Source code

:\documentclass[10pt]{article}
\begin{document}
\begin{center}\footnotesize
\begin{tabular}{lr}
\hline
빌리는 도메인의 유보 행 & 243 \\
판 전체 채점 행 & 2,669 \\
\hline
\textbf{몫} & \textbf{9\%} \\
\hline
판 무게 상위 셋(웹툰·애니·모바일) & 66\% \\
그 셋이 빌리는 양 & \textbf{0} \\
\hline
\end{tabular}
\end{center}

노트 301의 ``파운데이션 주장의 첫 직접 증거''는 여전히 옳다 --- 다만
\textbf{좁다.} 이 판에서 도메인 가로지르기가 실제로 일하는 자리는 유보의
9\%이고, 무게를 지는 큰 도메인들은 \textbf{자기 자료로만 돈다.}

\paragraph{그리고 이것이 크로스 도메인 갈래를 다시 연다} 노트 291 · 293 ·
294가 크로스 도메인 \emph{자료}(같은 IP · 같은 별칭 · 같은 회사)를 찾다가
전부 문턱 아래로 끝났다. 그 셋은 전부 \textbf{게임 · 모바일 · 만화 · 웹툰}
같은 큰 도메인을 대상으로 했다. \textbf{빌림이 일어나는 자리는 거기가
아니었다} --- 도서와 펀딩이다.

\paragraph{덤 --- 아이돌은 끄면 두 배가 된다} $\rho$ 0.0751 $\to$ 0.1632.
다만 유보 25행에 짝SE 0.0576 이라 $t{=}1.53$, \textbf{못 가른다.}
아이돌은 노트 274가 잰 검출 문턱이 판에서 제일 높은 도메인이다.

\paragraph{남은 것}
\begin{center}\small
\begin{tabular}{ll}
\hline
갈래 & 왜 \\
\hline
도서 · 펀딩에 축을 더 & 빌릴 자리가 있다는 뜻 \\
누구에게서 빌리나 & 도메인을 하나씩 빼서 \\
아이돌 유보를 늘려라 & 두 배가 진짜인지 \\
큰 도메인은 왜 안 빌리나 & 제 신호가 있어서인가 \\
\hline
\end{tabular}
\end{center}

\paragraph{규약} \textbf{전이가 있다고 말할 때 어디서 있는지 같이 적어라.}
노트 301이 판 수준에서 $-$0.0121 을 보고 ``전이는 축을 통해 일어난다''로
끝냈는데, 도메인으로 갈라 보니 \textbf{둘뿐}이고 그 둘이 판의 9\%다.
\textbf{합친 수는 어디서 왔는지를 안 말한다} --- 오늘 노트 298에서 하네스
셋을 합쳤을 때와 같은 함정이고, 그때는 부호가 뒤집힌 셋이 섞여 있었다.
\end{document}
----------
Brief:
Transcribe the records above exactly as they appear.

Answer box:
Source code

:\documentclass[10pt]{article}
\begin{document}
\begin{center}\footnotesize
\begin{tabular}{lr}
\hline
빌리는 도메인의 유보 행 & 243 \\
판 전체 채점 행 & 2,669 \\
\hline
\textbf{몫} & \textbf{9\%} \\
\hline
판 무게 상위 셋(웹툰·애니·모바일) & 66\% \\
그 셋이 빌리는 양 & \textbf{0} \\
\hline
\end{tabular}
\end{center}

노트 301의 ``파운데이션 주장의 첫 직접 증거''는 여전히 옳다 --- 다만
\textbf{좁다.} 이 판에서 도메인 가로지르기가 실제로 일하는 자리는 유보의
9\%이고, 무게를 지는 큰 도메인들은 \textbf{자기 자료로만 돈다.}

\paragraph{그리고 이것이 크로스 도메인 갈래를 다시 연다} 노트 291 · 293 ·
294가 크로스 도메인 \emph{자료}(같은 IP · 같은 별칭 · 같은 회사)를 찾다가
전부 문턱 아래로 끝났다. 그 셋은 전부 \textbf{게임 · 모바일 · 만화 · 웹툰}
같은 큰 도메인을 대상으로 했다. \textbf{빌림이 일어나는 자리는 거기가
아니었다} --- 도서와 펀딩이다.

\paragraph{덤 --- 아이돌은 끄면 두 배가 된다} $\rho$ 0.0751 $\to$ 0.1632.
다만 유보 25행에 짝SE 0.0576 이라 $t{=}1.53$, \textbf{못 가른다.}
아이돌은 노트 274가 잰 검출 문턱이 판에서 제일 높은 도메인이다.

\paragraph{남은 것}
\begin{center}\small
\begin{tabular}{ll}
\hline
갈래 & 왜 \\
\hline
도서 · 펀딩에 축을 더 & 빌릴 자리가 있다는 뜻 \\
누구에게서 빌리나 & 도메인을 하나씩 빼서 \\
아이돌 유보를 늘려라 & 두 배가 진짜인지 \\
큰 도메인은 왜 안 빌리나 & 제 신호가 있어서인가 \\
\hline
\end{tabular}
\end{center}

\paragraph{규약} \textbf{전이가 있다고 말할 때 어디서 있는지 같이 적어라.}
노트 301이 판 수준에서 $-$0.0121 을 보고 ``전이는 축을 통해 일어난다''로
끝냈는데, 도메인으로 갈라 보니 \textbf{둘뿐}이고 그 둘이 판의 9\%다.
\textbf{합친 수는 어디서 왔는지를 안 말한다} --- 오늘 노트 298에서 하네스
셋을 합쳤을 때와 같은 함정이고, 그때는 부호가 뒤집힌 셋이 섞여 있었다.
\end{document}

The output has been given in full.